Ta niższa aktywność zawodowa rodzin z jednym dzieckiem dotyczy przede wszystkim kobiet. Współczynnik aktywności zawodowej kobiet w gospodarstwach domowych pobierających 500 plus wynosi 57,5 proc. (42,5 proc. pracy nie ma i jej nie szuka), a tam, gdzie świadczenie nie przysługuje, jest to 82,4 proc.
Nadużyciem byłoby jednak twierdzenie, że problemy polskiego rynku pracy to tylko wiek emerytalny oraz 500 plus. Istnieje inny, znacznie poważniejszy powód, że polskie dane wyglądają fatalnie – to systemowe zaniedbanie osób z wykształceniem poniżej wyższego.

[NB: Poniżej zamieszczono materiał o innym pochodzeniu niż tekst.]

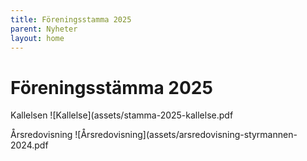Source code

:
 ```yaml
---
title: Föreningsstamma 2025
parent: Nyheter
layout: home
---
```


# Föreningsstämma 2025

Kallelsen
![Kallelse](assets/stamma-2025-kallelse.pdf

Årsredovisning
![Årsredovisning](assets/arsredovisning-styrmannen-2024.pdf
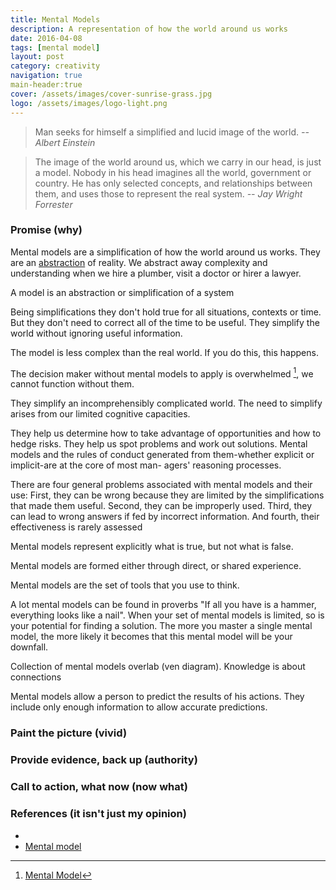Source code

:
 ```yaml
---
title: Mental Models
description: A representation of how the world around us works
date: 2016-04-08
tags: [mental model]
layout: post
category: creativity
navigation: true
main-header:true
cover: /assets/images/cover-sunrise-grass.jpg
logo: /assets/images/logo-light.png
---
```

> Man seeks for himself a simplified and lucid image of the world.
> <cite> -- Albert Einstein</cite>

> The image of the world around us, which we carry in our head, is just a model. Nobody in his head imagines all the world, government or country. He has only selected concepts, and relationships between them, and uses those to represent the real system.
> <cite> -- Jay Wright Forrester</cite>

### Promise (why)
Mental models are a simplification of how the world around us works. They are an [abstraction](https://en.wikipedia.org/wiki/Abstraction) of reality. We abstract away complexity and understanding when we hire a plumber, visit a doctor or hirer a lawyer.

A model is an abstraction or simplification of a system

Being simplifications they don't hold true for all situations, contexts or time. But they don't need to correct all of the time to be useful. They simplify the world without ignoring useful information.

The model is less complex than the real world. If you do this, this happens.

The decision maker without mental models to apply is overwhelmed [^creative-advatage], we cannot function without them.

They simplify an incomprehensibly complicated world. The need to simplify arises from our limited cognitive capacities.

They help us determine how to take advantage of opportunities and how to hedge risks. They help us spot problems and work out solutions. Mental models and the rules of conduct generated from them-whether explicit or implicit-are at the core of most man- agers' reasoning processes.

There are four general problems associated with mental models and their use: First, they can be wrong because they are limited by the simplifications that made them useful. Second, they can be improperly used. Third, they can lead to wrong answers if fed by incorrect information. And fourth, their effectiveness is rarely assessed

Mental models represent explicitly what is true, but not what is false.

Mental models are formed either through direct, or shared experience.

Mental models are the set of tools that you use to think.

A lot mental models can be found in proverbs "If all you have is a hammer, everything looks like a nail". When your set of mental models is limited, so is your potential for finding a solution. The more you master a single mental model, the more likely it becomes that this mental model will be your downfall.

Collection of mental models overlab (ven diagram). Knowledge is about connections

Mental models allow a person to predict the results of his actions. They include only enough information to allow accurate predictions.

 

### Paint the picture (vivid)

### Provide evidence, back up (authority)

### Call to action, what now (now what)

### References (it isn't just my opinion)
* [^creative-advatage]: [Mental Model](http://www.createadvantage.com/glossary/mental-model)
* [Mental model](https://link.me)
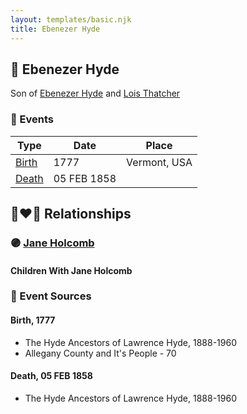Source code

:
 ```yaml
---
layout: templates/basic.njk
title: Ebenezer Hyde
---
```

## 🔵 Ebenezer Hyde

Son of [Ebenezer Hyde](/people/1/14535025) and [Lois Thatcher](/people/9/92113144)

### 📆 Events

Type | Date | Place
------ | ------ | ------
[Birth](#event-0) | 1777 | Vermont, USA
[Death](#event-1) | 05 FEB 1858 |

## 👩‍❤️‍👨 Relationships

### 🟣 [Jane Holcomb](/people/4/45834912)

#### Children With Jane Holcomb
### 📰 Event Sources

#### <a id="event-0"></a> Birth, 1777
* The Hyde Ancestors of Lawrence Hyde, 1888-1960
* Allegany County and It's People  - 70

#### <a id="event-1"></a> Death, 05 FEB 1858
* The Hyde Ancestors of Lawrence Hyde, 1888-1960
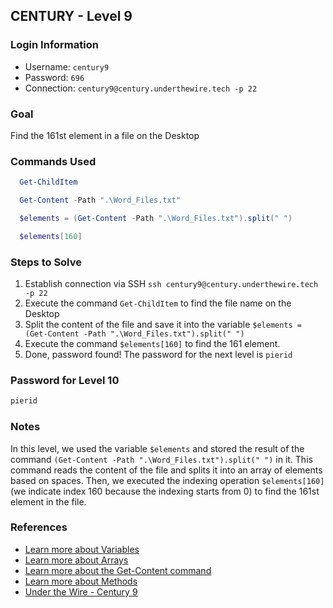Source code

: ## CENTURY - Level 9


### Login Information
- Username: `century9`
- Password: `696`
- Connection: `century9@century.underthewire.tech -p 22`


### Goal
Find the 161st element in a file on the Desktop


### Commands Used
```powershell
  Get-ChildItem
```
```powershell
  Get-Content -Path ".\Word_Files.txt"
```
```powershell
  $elements = (Get-Content -Path ".\Word_Files.txt").split(" ")
```
```powershell
  $elements[160]
```

### Steps to Solve
1. Establish connection via SSH `ssh century9@century.underthewire.tech -p 22`
2. Execute the command `Get-ChildItem` to find the file name on the Desktop
3. Split the content of the file and save it into the variable `$elements = (Get-Content -Path ".\Word_Files.txt").split(" ")`
4. Execute the command `$elements[160]` to find the 161 element.
5. Done, password found! The password for the next level is `pierid`


### Password for Level 10
```powershell
pierid
```

### Notes
In this level, we used the variable `$elements` and stored the result of the command `(Get-Content -Path ".\Word_Files.txt").split(" ")` in it. This command reads the content of the file and splits it into an array of elements based on spaces. Then, we executed the indexing operation `$elements[160]` (we indicate index 160 because the indexing starts from 0) to find the 161st element in the file.


### References
- [Learn more about Variables](https://learn.microsoft.com/en-us/powershell/module/microsoft.powershell.core/about/about_variables?view=powershell-7.5)
- [Learn more about Arrays](https://learn.microsoft.com/en-us/powershell/module/microsoft.powershell.core/about/about_arrays?view=powershell-7.5)
- [Learn more about the Get-Content command](https://learn.microsoft.com/en-us/powershell/module/microsoft.powershell.management/get-content?view=powershell-7.5)
- [Learn more about Methods](https://learn.microsoft.com/en-us/powershell/module/microsoft.powershell.core/about/about_methods?view=powershell-7.5)
- [Under the Wire - Century 9](https://underthewire.tech/century-9)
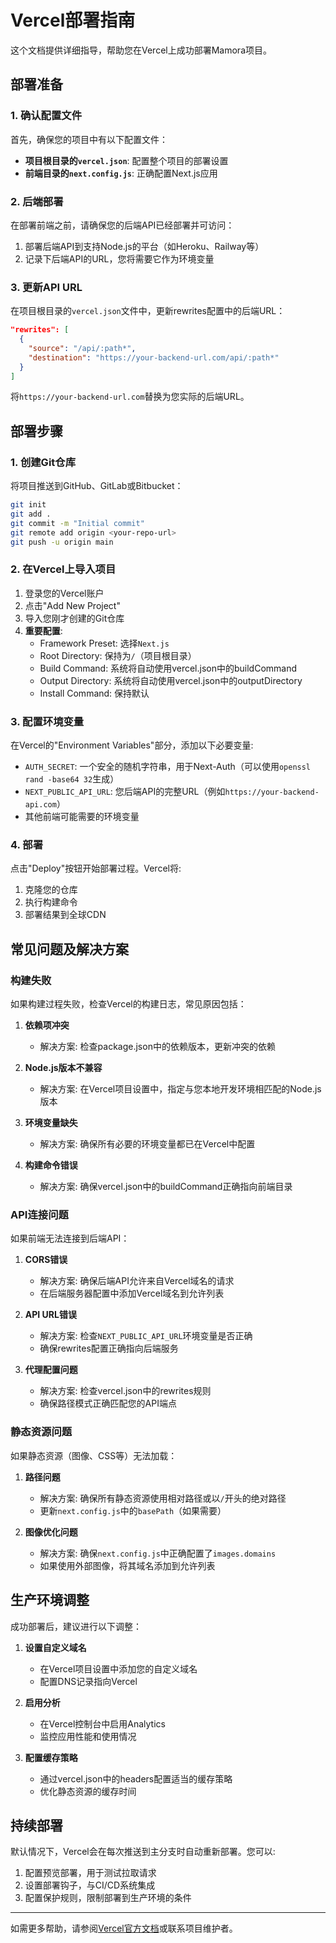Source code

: # Vercel部署指南

这个文档提供详细指导，帮助您在Vercel上成功部署Mamora项目。

## 部署准备

### 1. 确认配置文件

首先，确保您的项目中有以下配置文件：

- **项目根目录的`vercel.json`**: 配置整个项目的部署设置
- **前端目录的`next.config.js`**: 正确配置Next.js应用

### 2. 后端部署

在部署前端之前，请确保您的后端API已经部署并可访问：

1. 部署后端API到支持Node.js的平台（如Heroku、Railway等）
2. 记录下后端API的URL，您将需要它作为环境变量

### 3. 更新API URL

在项目根目录的`vercel.json`文件中，更新rewrites配置中的后端URL：

```json
"rewrites": [
  {
    "source": "/api/:path*",
    "destination": "https://your-backend-url.com/api/:path*"
  }
]
```

将`https://your-backend-url.com`替换为您实际的后端URL。

## 部署步骤

### 1. 创建Git仓库

将项目推送到GitHub、GitLab或Bitbucket：

```bash
git init
git add .
git commit -m "Initial commit"
git remote add origin <your-repo-url>
git push -u origin main
```

### 2. 在Vercel上导入项目

1. 登录您的Vercel账户
2. 点击"Add New Project"
3. 导入您刚才创建的Git仓库
4. **重要配置**:
   - Framework Preset: 选择`Next.js`
   - Root Directory: 保持为`/`（项目根目录）
   - Build Command: 系统将自动使用vercel.json中的buildCommand
   - Output Directory: 系统将自动使用vercel.json中的outputDirectory
   - Install Command: 保持默认

### 3. 配置环境变量

在Vercel的"Environment Variables"部分，添加以下必要变量:

- `AUTH_SECRET`: 一个安全的随机字符串，用于Next-Auth（可以使用`openssl rand -base64 32`生成）
- `NEXT_PUBLIC_API_URL`: 您后端API的完整URL（例如`https://your-backend-api.com`）
- 其他前端可能需要的环境变量

### 4. 部署

点击"Deploy"按钮开始部署过程。Vercel将:
1. 克隆您的仓库
2. 执行构建命令
3. 部署结果到全球CDN

## 常见问题及解决方案

### 构建失败

如果构建过程失败，检查Vercel的构建日志，常见原因包括：

1. **依赖项冲突**
   - 解决方案: 检查package.json中的依赖版本，更新冲突的依赖

2. **Node.js版本不兼容**
   - 解决方案: 在Vercel项目设置中，指定与您本地开发环境相匹配的Node.js版本

3. **环境变量缺失**
   - 解决方案: 确保所有必要的环境变量都已在Vercel中配置

4. **构建命令错误**
   - 解决方案: 确保vercel.json中的buildCommand正确指向前端目录

### API连接问题

如果前端无法连接到后端API：

1. **CORS错误**
   - 解决方案: 确保后端API允许来自Vercel域名的请求
   - 在后端服务器配置中添加Vercel域名到允许列表

2. **API URL错误**
   - 解决方案: 检查`NEXT_PUBLIC_API_URL`环境变量是否正确
   - 确保rewrites配置正确指向后端服务

3. **代理配置问题**
   - 解决方案: 检查vercel.json中的rewrites规则
   - 确保路径模式正确匹配您的API端点

### 静态资源问题

如果静态资源（图像、CSS等）无法加载：

1. **路径问题**
   - 解决方案: 确保所有静态资源使用相对路径或以`/`开头的绝对路径
   - 更新`next.config.js`中的`basePath`（如果需要）

2. **图像优化问题**
   - 解决方案: 确保`next.config.js`中正确配置了`images.domains`
   - 如果使用外部图像，将其域名添加到允许列表

## 生产环境调整

成功部署后，建议进行以下调整：

1. **设置自定义域名**
   - 在Vercel项目设置中添加您的自定义域名
   - 配置DNS记录指向Vercel

2. **启用分析**
   - 在Vercel控制台中启用Analytics
   - 监控应用性能和使用情况

3. **配置缓存策略**
   - 通过vercel.json中的headers配置适当的缓存策略
   - 优化静态资源的缓存时间

## 持续部署

默认情况下，Vercel会在每次推送到主分支时自动重新部署。您可以:

1. 配置预览部署，用于测试拉取请求
2. 设置部署钩子，与CI/CD系统集成
3. 配置保护规则，限制部署到生产环境的条件

---

如需更多帮助，请参阅[Vercel官方文档](https://vercel.com/docs)或联系项目维护者。
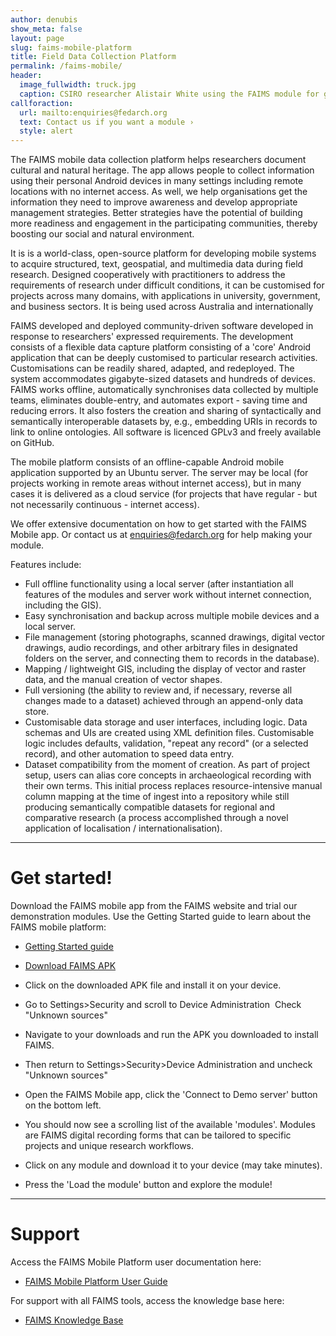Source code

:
 ```yaml
---
author: denubis
show_meta: false
layout: page
slug: faims-mobile-platform
title: Field Data Collection Platform
permalink: /faims-mobile/
header:
  image_fullwidth: truck.jpg
  caption: CSIRO researcher Alistair White using the FAIMS module for geochemical sampling as part of the Capricorn Distal Footprints Project. (C) CSIRO, Alistair White 2015.
callforaction:
  url: mailto:enquiries@fedarch.org
  text: Contact us if you want a module ›
  style: alert
---
```




The FAIMS mobile data collection platform helps researchers document cultural and natural heritage. The app allows people to collect information using their personal Android devices in many settings including remote locations with no internet access. As well, we help organisations get the information they need to improve awareness and develop appropriate management strategies. Better strategies have the potential of building more readiness and engagement in the participating communities, thereby boosting our social and natural environment. 

It is is a world-class, open-source platform for developing mobile systems to acquire structured, text, geospatial, and multimedia data during field research. Designed cooperatively with practitioners to address the requirements of research under difficult conditions, it can be customised for projects across many domains, with applications in university, government, and business sectors. It is being used across Australia and internationally

FAIMS developed and deployed community-driven software developed in response to researchers' expressed requirements. The development consists of a flexible data capture platform consisting of a 'core' Android application that can be deeply customised to particular research activities. Customisations can be readily shared, adapted, and redeployed. The system accommodates gigabyte-sized datasets and hundreds of devices. FAIMS works offline, automatically synchronises data collected by multiple teams, eliminates double-entry, and automates export - saving time and reducing errors. It also fosters the creation and sharing of syntactically and semantically interoperable datasets by, e.g., embedding URIs in records to link to online ontologies. All software is licenced GPLv3 and freely available on GitHub.

The mobile platform consists of an offline-capable Android mobile application supported by an Ubuntu server. The server may be local (for projects working in remote areas without internet access), but in many cases it is delivered as a cloud service (for projects that have regular - but not necessarily continuous - internet access).

We offer extensive documentation on how to get started with the FAIMS Mobile app. Or contact us at [enquiries@fedarch.org](mailto:enquiries@fedarch.org) for help making your module.

Features include:

* Full offline functionality using a local server (after instantiation all features of the modules and server work without internet connection, including the GIS).
* Easy synchronisation and backup across multiple mobile devices and a local server.
* File management (storing photographs, scanned drawings, digital vector drawings, audio recordings, and other arbitrary files in designated folders on the server, and connecting them to records in the database).
* Mapping / lightweight GIS, including the display of vector and raster data, and the manual creation of vector shapes.
* Full versioning (the ability to review and, if necessary, reverse all changes made to a dataset) achieved through an append-only data store.
* Customisable data storage and user interfaces, including logic. Data schemas and UIs are created using XML definition files. Customisable logic includes defaults, validation, "repeat any record" (or a selected record), and other automation to speed data entry.
* Dataset compatibility from the moment of creation. As part of project setup, users can alias core concepts in archaeological recording with their own terms. This initial process replaces resource-intensive manual column mapping at the time of ingest into a repository while still producing semantically compatible datasets for regional and comparative research (a process accomplished through a novel application of localisation / internationalisation).


* * *

# Get started!

Download the FAIMS mobile app from the FAIMS website and trial our demonstration modules. Use the Getting Started guide to learn about the FAIMS mobile platform:

* [Getting Started guide](https://faimsproject.atlassian.net/wiki/display/MobileUser/Getting+Started)

* [Download FAIMS APK](http://www.fedarch.org/apk/faims-android-latest.apk)
* Click on the downloaded APK file and install it on your device.
* Go to Settings>Security and scroll to Device Administration  Check "Unknown sources"
* Navigate to your downloads and run the APK you downloaded to install FAIMS.
* Then return to Settings>Security>Device Administration and uncheck "Unknown sources"
* Open the FAIMS Mobile app, click the 'Connect to Demo server' button on the bottom left.
* You should now see a scrolling list of the available 'modules'. Modules are FAIMS digital recording forms that can be tailored to specific projects and unique research workflows.
* Click on any module and download it to your device (may take minutes).
* Press the 'Load the module' button and explore the module! 


* * *

# Support

Access the FAIMS Mobile Platform user documentation here:

* [FAIMS Mobile Platform User Guide](https://faimsproject.atlassian.net/wiki/display/MobileUser/Home)

For support with all FAIMS tools, access the knowledge base here:

* [FAIMS Knowledge Base](http://support.fedarch.org)


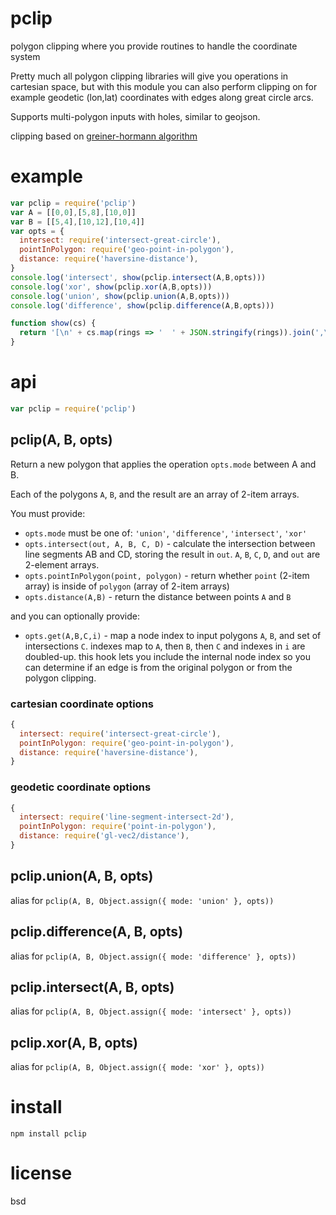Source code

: # pclip

polygon clipping where you provide routines to handle the coordinate system

Pretty much all polygon clipping libraries will give you operations in cartesian space, but with
this module you can also perform clipping on for example geodetic (lon,lat) coordinates with edges
along great circle arcs.

Supports multi-polygon inputs with holes, similar to geojson.

clipping based on [greiner-hormann algorithm](https://davis.wpi.edu/~matt/courses/clipping/)

# example

``` js
var pclip = require('pclip')
var A = [[0,0],[5,8],[10,0]]
var B = [[5,4],[10,12],[10,4]]
var opts = {
  intersect: require('intersect-great-circle'),
  pointInPolygon: require('geo-point-in-polygon'),
  distance: require('haversine-distance'),
}
console.log('intersect', show(pclip.intersect(A,B,opts)))
console.log('xor', show(pclip.xor(A,B,opts)))
console.log('union', show(pclip.union(A,B,opts)))
console.log('difference', show(pclip.difference(A,B,opts)))

function show(cs) {
  return '[\n' + cs.map(rings => '  ' + JSON.stringify(rings)).join(',\n') + '\n]'
}
```

# api

``` js
var pclip = require('pclip')
```

## pclip(A, B, opts)

Return a new polygon that applies the operation `opts.mode` between A and B.

Each of the polygons `A`, `B`, and the result are an array of 2-item arrays.

You must provide:

* `opts.mode` must be one of: `'union'`, `'difference'`, `'intersect'`, `'xor'`
* `opts.intersect(out, A, B, C, D)` - calculate the intersection between line segments AB and CD,
  storing the result in `out`. `A`, `B`, `C`, `D`, and `out` are 2-element arrays.
* `opts.pointInPolygon(point, polygon)` - return whether `point` (2-item array)
  is inside of `polygon` (array of 2-item arrays)
* `opts.distance(A,B)` - return the distance between points `A` and `B`

and you can optionally provide:

* `opts.get(A,B,C,i)` - map a node index to input polygons `A`, `B`, and set of intersections `C`.
  indexes map to `A`, then `B`, then `C` and indexes in `i` are doubled-up.
  this hook lets you include the internal node index so you can determine if an edge is from the
  original polygon or from the polygon clipping.

### cartesian coordinate options

``` js
{
  intersect: require('intersect-great-circle'),
  pointInPolygon: require('geo-point-in-polygon'),
  distance: require('haversine-distance'),
}
```

### geodetic coordinate options

``` js
{
  intersect: require('line-segment-intersect-2d'),
  pointInPolygon: require('point-in-polygon'),
  distance: require('gl-vec2/distance'),
}
```

## pclip.union(A, B, opts)

alias for `pclip(A, B, Object.assign({ mode: 'union' }, opts))`

## pclip.difference(A, B, opts)

alias for `pclip(A, B, Object.assign({ mode: 'difference' }, opts))`

## pclip.intersect(A, B, opts)

alias for `pclip(A, B, Object.assign({ mode: 'intersect' }, opts))`

## pclip.xor(A, B, opts)

alias for `pclip(A, B, Object.assign({ mode: 'xor' }, opts))`

# install

```
npm install pclip
```

# license

bsd

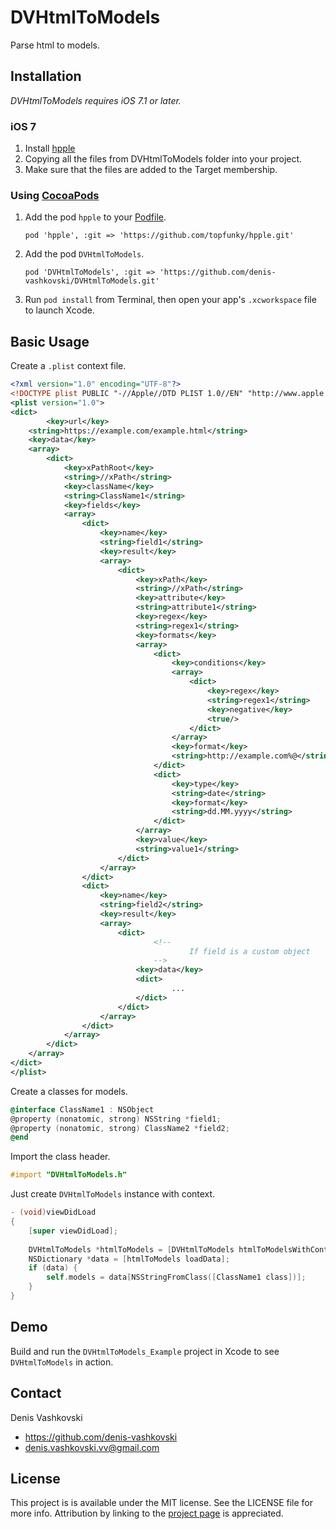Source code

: # DVHtmlToModels

Parse html to models.

## Installation
*DVHtmlToModels requires iOS 7.1 or later.*

### iOS 7

1.  Install [hpple](https://github.com/topfunky/hpple#installation)
2.  Copying all the files from DVHtmlToModels folder into your project.
3.  Make sure that the files are added to the Target membership.

### Using [CocoaPods](http://cocoapods.org)

1.  Add the pod `hpple` to your [Podfile](http://guides.cocoapods.org/using/the-podfile.html).

        pod 'hpple', :git => 'https://github.com/topfunky/hpple.git'
        
2.  Add the pod `DVHtmlToModels`.

        pod 'DVHtmlToModels', :git => 'https://github.com/denis-vashkovski/DVHtmlToModels.git'

3.  Run `pod install` from Terminal, then open your app's `.xcworkspace` file to launch Xcode.

## Basic Usage

Create a `.plist` context file.

``` xml
<?xml version="1.0" encoding="UTF-8"?>
<!DOCTYPE plist PUBLIC "-//Apple//DTD PLIST 1.0//EN" "http://www.apple.com/DTDs/PropertyList-1.0.dtd">
<plist version="1.0">
<dict>
        <key>url</key>
	<string>https://example.com/example.html</string>
	<key>data</key>
	<array>
		<dict>
			<key>xPathRoot</key>
			<string>//xPath</string>
			<key>className</key>
			<string>ClassName1</string>
			<key>fields</key>
			<array>
				<dict>
					<key>name</key>
					<string>field1</string>
					<key>result</key>
					<array>
						<dict>
							<key>xPath</key>
							<string>//xPath</string>
							<key>attribute</key>
							<string>attribute1</string>
							<key>regex</key>
							<string>regex1</string>
							<key>formats</key>
							<array>
								<dict>
									<key>conditions</key>
									<array>
										<dict>
											<key>regex</key>
											<string>regex1</string>
											<key>negative</key>
											<true/>
										</dict>
									</array>
									<key>format</key>
									<string>http://example.com%@</string>
								</dict>
								<dict>
									<key>type</key>
									<string>date</string>
									<key>format</key>
									<string>dd.MM.yyyy</string>
								</dict>
							</array>
							<key>value</key>
							<string>value1</string>
						</dict>
					</array>
				</dict>
				<dict>
					<key>name</key>
					<string>field2</string>
					<key>result</key>
					<array>
						<dict>
						        <!--
                                        If field is a custom object
                                -->
							<key>data</key>
							<dict>
							        ...
							</dict>
						</dict>
					</array>
				</dict>
			</array>
		</dict>
	</array>
</dict>
</plist>
```

Create a classes for models.

``` objective-c
@interface ClassName1 : NSObject
@property (nonatomic, strong) NSString *field1;
@property (nonatomic, strong) ClassName2 *field2;
@end
```

Import the class header.

``` objective-c
#import "DVHtmlToModels.h"
```
Just create `DVHtmlToModels` instance with context.

``` objective-c
- (void)viewDidLoad
{
	[super viewDidLoad];
	
	DVHtmlToModels *htmlToModels = [DVHtmlToModels htmlToModelsWithContextByName:@"context_example"];
    NSDictionary *data = [htmlToModels loadData];
    if (data) {
        self.models = data[NSStringFromClass([ClassName1 class])];
    }
}
```

## Demo

Build and run the `DVHtmlToModels_Example` project in Xcode to see `DVHtmlToModels` in action.

## Contact

Denis Vashkovski

- https://github.com/denis-vashkovski
- denis.vashkovski.vv@gmail.com

## License

This project is is available under the MIT license. See the LICENSE file for more info. Attribution by linking to the [project page](https://github.com/denis-vashkovski/DVHtmlToModels) is appreciated.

Bez wyższego wykształcenia gorzej tylko w Grecji
W Polsce wskaźnik zatrudnienia osób z wyższym wykształceniem plasuje się w czołówce państw OECD i w przedziale wiekowym 25-74 lata wynosi 82,9 proc. Z takim wynikiem Polska przewyższa Niemcy, Szwajcarię, Holandię czy Norwegię. Problem polega na tym, że to wcale nie stanowi miary sukcesu. W Rumunii, na Litwie, w Portugalii czy na Łotwie ten wskaźnik jest wyższy od tego obserwowanego nad Wisłą.
Warto natomiast pamiętać, że w Polsce wyższe wykształcenie w tym przedziale wiekowym ma jedynie 30 proc. społeczeństwa, a statystki dla pozostałych 70 proc. wyglądają bardzo słabo.
Wskaźnik zatrudnienia do populacji w wieku 25-74 lata z wykształceniem na poziomie 3 i 4 (średnie ogólnokształcące, zasadnicze zawodowe oraz policealne) wynosi 59,9 proc. i jest najniższy w całej Unii z wyłączeniem Grecji (54,1 proc.). Dodatkowo przez ostatnie przez ostatnie dwa lata spadło o 0,5 pkt proc.
Dla porównania w Szwecji jest to 74,2 proc., a w Niemczech 71,1 proc. Również w graniczących z Polską Czechach ten wskaźnik wynosi 69,3 proc. Gdyby wskaźnik zatrudnienia osiągnął chociaż czeski poziom dla tej grupy osób, to zatrudnienie w Polsce wzrosłoby o półtora miliona osób, a to ponad dwa razy więcej niż wynosi obecnie całkowita liczba bezrobotnych (709 tys.).
Za wieloletnie zaniedbania wszyscy zapłacimy
Rekordowo niski poziom bezrobocia maskuje poważne problemy strukturalne rynku pracy. Brak współpracy szkół zawodowych z przedsiębiorstwami, zbyt wysokie obciążenia podatkowe dla najsłabiej zarabiających, niedostateczna opieka instytucjonalna nad dziećmi w mniejszych miejscowościach, niewielka liczba szkoleń poprawiających kwalifikacje czy wreszcie brak zachęty dla przedsiębiorców oferowania pracy starszym osobom to tylko wybrane przyczyny ekstremalnie niskiego poziomu zatrudnienia osób bez wyższego wykształcenia.
Zero strukturalnych zmian na rynku pracy i niewykorzystanie okresu dobrej koniunktury do ich wprowadzenia spowoduje, że już niebawem wszyscy za to zapłacimy, gdyż zbyt mała ilość pracujących będzie musiała utrzymać rosnącą rzeszę osób bez zatrudnienia. Natomiast spokój, który nam teraz towarzyszy w związku z rekordowo niskim bezrobociem, będzie jawił się jedynie jako przekleństwo utraconych szans na reformy.